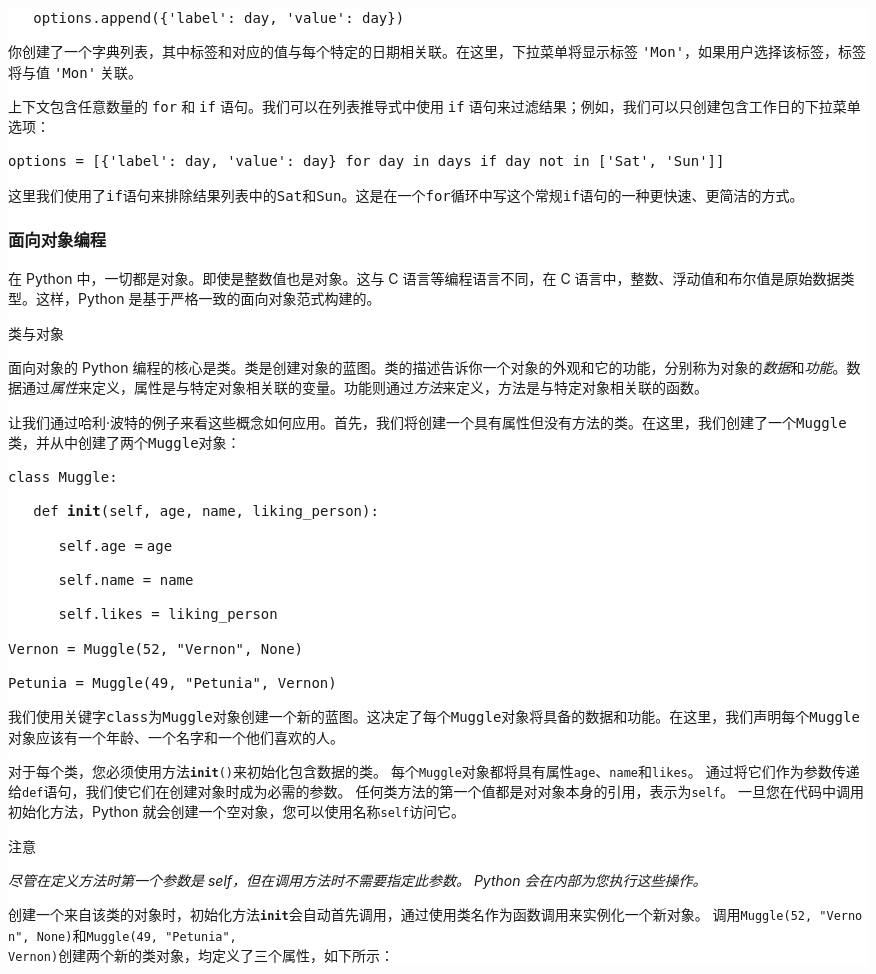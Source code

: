 <samp class="SANS_TheSansMonoCd_W5Regular_11">   options.append({'label': day, 'value': day})</samp>

你创建了一个字典列表，其中标签和对应的值与每个特定的日期相关联。在这里，下拉菜单将显示标签 <samp class="SANS_TheSansMonoCd_W5Regular_11">'Mon'</samp>，如果用户选择该标签，标签将与值 <samp class="SANS_TheSansMonoCd_W5Regular_11">'Mon'</samp> 关联。

上下文包含任意数量的 <samp class="SANS_TheSansMonoCd_W5Regular_11">for</samp> 和 <samp class="SANS_TheSansMonoCd_W5Regular_11">if</samp> 语句。我们可以在列表推导式中使用 <samp class="SANS_TheSansMonoCd_W5Regular_11">if</samp> 语句来过滤结果；例如，我们可以只创建包含工作日的下拉菜单选项：

<samp class="SANS_TheSansMonoCd_W5Regular_11">options = [{'label': day, 'value': day} for day in days if day not in ['Sat', 'Sun']]</samp>

这里我们使用了<samp class="SANS_TheSansMonoCd_W5Regular_11">if</samp>语句来排除结果列表中的<samp class="SANS_TheSansMonoCd_W5Regular_11">Sat</samp>和<samp class="SANS_TheSansMonoCd_W5Regular_11">Sun</samp>。这是在一个<samp class="SANS_TheSansMonoCd_W5Regular_11">for</samp>循环中写这个常规<samp class="SANS_TheSansMonoCd_W5Regular_11">if</samp>语句的一种更快速、更简洁的方式。

### <samp class="SANS_Futura_Std_Bold_B_11">面向对象编程</samp>

在 Python 中，一切都是对象。即使是整数值也是对象。这与 C 语言等编程语言不同，在 C 语言中，整数、浮动值和布尔值是原始数据类型。这样，Python 是基于严格一致的面向对象范式构建的。

<samp class="SANS_Futura_Std_Bold_Condensed_Oblique_I_11">类与对象</samp>

面向对象的 Python 编程的核心是类。类是创建对象的蓝图。类的描述告诉你一个对象的外观和它的功能，分别称为对象的*数据*和*功能*。数据通过*属性*来定义，属性是与特定对象相关联的变量。功能则通过*方法*来定义，方法是与特定对象相关联的函数。

让我们通过哈利·波特的例子来看这些概念如何应用。首先，我们将创建一个具有属性但没有方法的类。在这里，我们创建了一个<samp class="SANS_TheSansMonoCd_W5Regular_11">Muggle</samp>类，并从中创建了两个<samp class="SANS_TheSansMonoCd_W5Regular_11">Muggle</samp>对象：

<samp class="SANS_TheSansMonoCd_W5Regular_11">class Muggle:</samp>

<samp class="SANS_TheSansMonoCd_W5Regular_11">   def __init__(self, age, name, liking_person):</samp>

<samp class="SANS_TheSansMonoCd_W5Regular_11">      self.age =</samp> <samp class="SANS_TheSansMonoCd_W5Regular_11">age</samp>

<samp class="SANS_TheSansMonoCd_W5Regular_11">      self.name = name</samp>

<samp class="SANS_TheSansMonoCd_W5Regular_11">      self.likes = liking_person</samp>

<samp class="SANS_TheSansMonoCd_W5Regular_11">Vernon = Muggle(52, "Vernon", None)</samp>

<samp class="SANS_TheSansMonoCd_W5Regular_11">Petunia = Muggle(49, "Petunia", Vernon)</samp>

我们使用关键字<samp class="SANS_TheSansMonoCd_W5Regular_11">class</samp>为<samp class="SANS_TheSansMonoCd_W5Regular_11">Muggle</samp>对象创建一个新的蓝图。这决定了每个<samp class="SANS_TheSansMonoCd_W5Regular_11">Muggle</samp>对象将具备的数据和功能。在这里，我们声明每个<samp class="SANS_TheSansMonoCd_W5Regular_11">Muggle</samp>对象应该有一个年龄、一个名字和一个他们喜欢的人。

对于每个类，您必须使用方法<code>__init__()</code>来初始化包含数据的类。 每个<code>Muggle</code>对象都将具有属性<code>age</code>、<code>name</code>和<code>likes</code>。 通过将它们作为参数传递给<code>def</code>语句，我们使它们在创建对象时成为必需的参数。 任何类方法的第一个值都是对对象本身的引用，表示为<code>self</code>。 一旦您在代码中调用初始化方法，Python 就会创建一个空对象，您可以使用名称<code>self</code>访问它。

<samp class="SANS_Dogma_OT_Bold_B_15">注意</samp>

*尽管在定义方法时第一个参数是 self，但在调用方法时不需要指定此参数。 Python 会在内部为您执行这些操作。*

创建一个来自该类的对象时，初始化方法<code>__init__</code>会自动首先调用，通过使用类名作为函数调用来实例化一个新对象。 调用<code>Muggle(52, "Vernon", None)</code>和<code>Muggle(49, "Petunia", Vernon)</code>创建两个新的类对象，均定义了三个属性，如下所示：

........

▶ **YOUR GOAL**
Read through the entries and count the lines where "options" appears; respond with the number only.

▶ **SOLUTION FOR THIS TASK**
2